Glioma is one of the most common neurological malignancies worldwide. Delta-like ligand 3 (DLL3), an inhibitory ligand-driven activation of the Notch pathway, has been shown to be significantly associated with overall survival in patients with glioma. Therefore, the purpose of this study was to determine whether DLL3 as a biomarker in glioma is associated with patients' clinicopathological features and prognosis. We identified differences in transcriptome and promoter methylation in the Chinese Glioma Genome Atlas (CGGA) in patients with malignant glioma with shorter (less than 1year) and longer (greater than 3years) survival time.

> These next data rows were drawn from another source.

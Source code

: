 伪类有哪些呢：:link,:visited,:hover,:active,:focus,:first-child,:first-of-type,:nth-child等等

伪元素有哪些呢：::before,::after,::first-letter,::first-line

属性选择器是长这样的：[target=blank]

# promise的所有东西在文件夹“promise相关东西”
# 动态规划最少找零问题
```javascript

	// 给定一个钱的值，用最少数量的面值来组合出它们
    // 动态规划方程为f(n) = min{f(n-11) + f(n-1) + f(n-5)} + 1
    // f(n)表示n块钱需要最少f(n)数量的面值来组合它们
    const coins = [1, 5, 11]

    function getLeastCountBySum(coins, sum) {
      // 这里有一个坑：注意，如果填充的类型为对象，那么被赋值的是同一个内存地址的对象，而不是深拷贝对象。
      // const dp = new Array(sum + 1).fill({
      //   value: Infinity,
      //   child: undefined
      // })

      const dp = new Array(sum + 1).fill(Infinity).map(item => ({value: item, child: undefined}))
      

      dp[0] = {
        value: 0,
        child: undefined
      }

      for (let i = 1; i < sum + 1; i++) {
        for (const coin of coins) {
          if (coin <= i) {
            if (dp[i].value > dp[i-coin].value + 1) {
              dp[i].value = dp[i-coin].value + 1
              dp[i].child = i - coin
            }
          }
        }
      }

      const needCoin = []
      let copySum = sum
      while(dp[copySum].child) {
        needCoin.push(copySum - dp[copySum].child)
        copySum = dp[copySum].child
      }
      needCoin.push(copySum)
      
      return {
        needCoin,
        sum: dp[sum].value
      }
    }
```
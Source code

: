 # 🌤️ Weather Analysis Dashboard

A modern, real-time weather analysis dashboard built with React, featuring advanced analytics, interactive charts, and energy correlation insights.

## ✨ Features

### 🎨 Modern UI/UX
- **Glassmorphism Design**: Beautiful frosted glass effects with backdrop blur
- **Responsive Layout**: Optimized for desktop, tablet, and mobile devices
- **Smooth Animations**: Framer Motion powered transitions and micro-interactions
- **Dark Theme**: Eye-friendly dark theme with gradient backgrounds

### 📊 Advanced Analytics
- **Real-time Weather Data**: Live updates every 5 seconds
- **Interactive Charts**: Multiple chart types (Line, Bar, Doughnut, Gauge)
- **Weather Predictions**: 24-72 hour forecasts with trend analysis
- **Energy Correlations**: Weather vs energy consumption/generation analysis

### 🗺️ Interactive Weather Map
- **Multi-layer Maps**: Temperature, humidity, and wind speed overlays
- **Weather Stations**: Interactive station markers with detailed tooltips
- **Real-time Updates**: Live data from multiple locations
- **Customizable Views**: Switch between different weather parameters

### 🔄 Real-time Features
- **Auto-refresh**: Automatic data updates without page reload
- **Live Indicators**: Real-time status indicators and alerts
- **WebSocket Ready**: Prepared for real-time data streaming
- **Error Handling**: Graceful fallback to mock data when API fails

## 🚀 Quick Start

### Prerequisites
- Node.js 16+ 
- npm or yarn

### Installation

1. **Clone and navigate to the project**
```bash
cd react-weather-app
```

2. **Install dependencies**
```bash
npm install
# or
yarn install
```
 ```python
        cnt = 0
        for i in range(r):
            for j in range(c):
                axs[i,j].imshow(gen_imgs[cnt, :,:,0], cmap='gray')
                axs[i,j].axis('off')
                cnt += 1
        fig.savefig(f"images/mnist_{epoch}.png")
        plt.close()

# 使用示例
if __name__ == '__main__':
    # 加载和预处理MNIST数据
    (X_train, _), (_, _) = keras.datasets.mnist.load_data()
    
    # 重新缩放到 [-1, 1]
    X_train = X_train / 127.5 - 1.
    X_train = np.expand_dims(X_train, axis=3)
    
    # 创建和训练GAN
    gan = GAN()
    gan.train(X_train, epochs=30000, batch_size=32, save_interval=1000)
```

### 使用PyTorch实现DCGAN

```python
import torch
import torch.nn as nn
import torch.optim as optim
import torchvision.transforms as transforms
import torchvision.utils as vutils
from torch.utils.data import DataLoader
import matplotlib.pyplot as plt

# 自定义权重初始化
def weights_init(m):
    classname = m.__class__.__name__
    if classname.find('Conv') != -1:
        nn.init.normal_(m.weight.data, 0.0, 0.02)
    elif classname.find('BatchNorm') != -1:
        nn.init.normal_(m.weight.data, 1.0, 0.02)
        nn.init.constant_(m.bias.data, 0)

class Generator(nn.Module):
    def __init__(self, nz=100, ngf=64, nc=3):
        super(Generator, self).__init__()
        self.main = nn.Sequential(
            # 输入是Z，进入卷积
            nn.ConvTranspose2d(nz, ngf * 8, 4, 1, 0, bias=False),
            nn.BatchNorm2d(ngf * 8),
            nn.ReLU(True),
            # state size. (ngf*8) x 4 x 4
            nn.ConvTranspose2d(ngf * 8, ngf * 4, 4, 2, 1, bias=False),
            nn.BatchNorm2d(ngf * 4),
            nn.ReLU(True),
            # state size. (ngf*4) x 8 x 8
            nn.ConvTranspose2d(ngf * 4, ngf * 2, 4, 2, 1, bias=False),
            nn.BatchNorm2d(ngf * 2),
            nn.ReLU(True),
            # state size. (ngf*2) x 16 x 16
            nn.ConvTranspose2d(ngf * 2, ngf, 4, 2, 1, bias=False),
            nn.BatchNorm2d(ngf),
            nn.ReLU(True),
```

Further analysis of The Cancer Genome Atlas (TCGA) revealed that four genes (DLL3, TSPAN15, RTN1, PAK7) are highly associated with patient prognosis and play an indispensable role in evolution. We chose the expression level of DLL3 in glioma patients for our study. Patients were divided into groups with low and high expression of DLL3 according to the cutoff values obtained, and Kaplan-Meier and Cox analysis were used to examine the correlation between DLL3 gene expression and patient survival. We then performed a gene set enrichment analysis (GSEA) to identify significantly enriched signaling pathways. Our results confirmed that the overall survival of patients with low DLL3 expression was significantly shorter than that of patients with high DLL3 expression. GSEA showed that the signaling pathways of the immune process and immune response, among others, were enhanced with the DLL3 low-expression phenotype. Collectively, our findings signify that DLL3 is a potent prognostic factor for glioma, which can provide a viable approach for glioma prognostic assessment and valuable insights for anti-tumor immune-targeted therapies.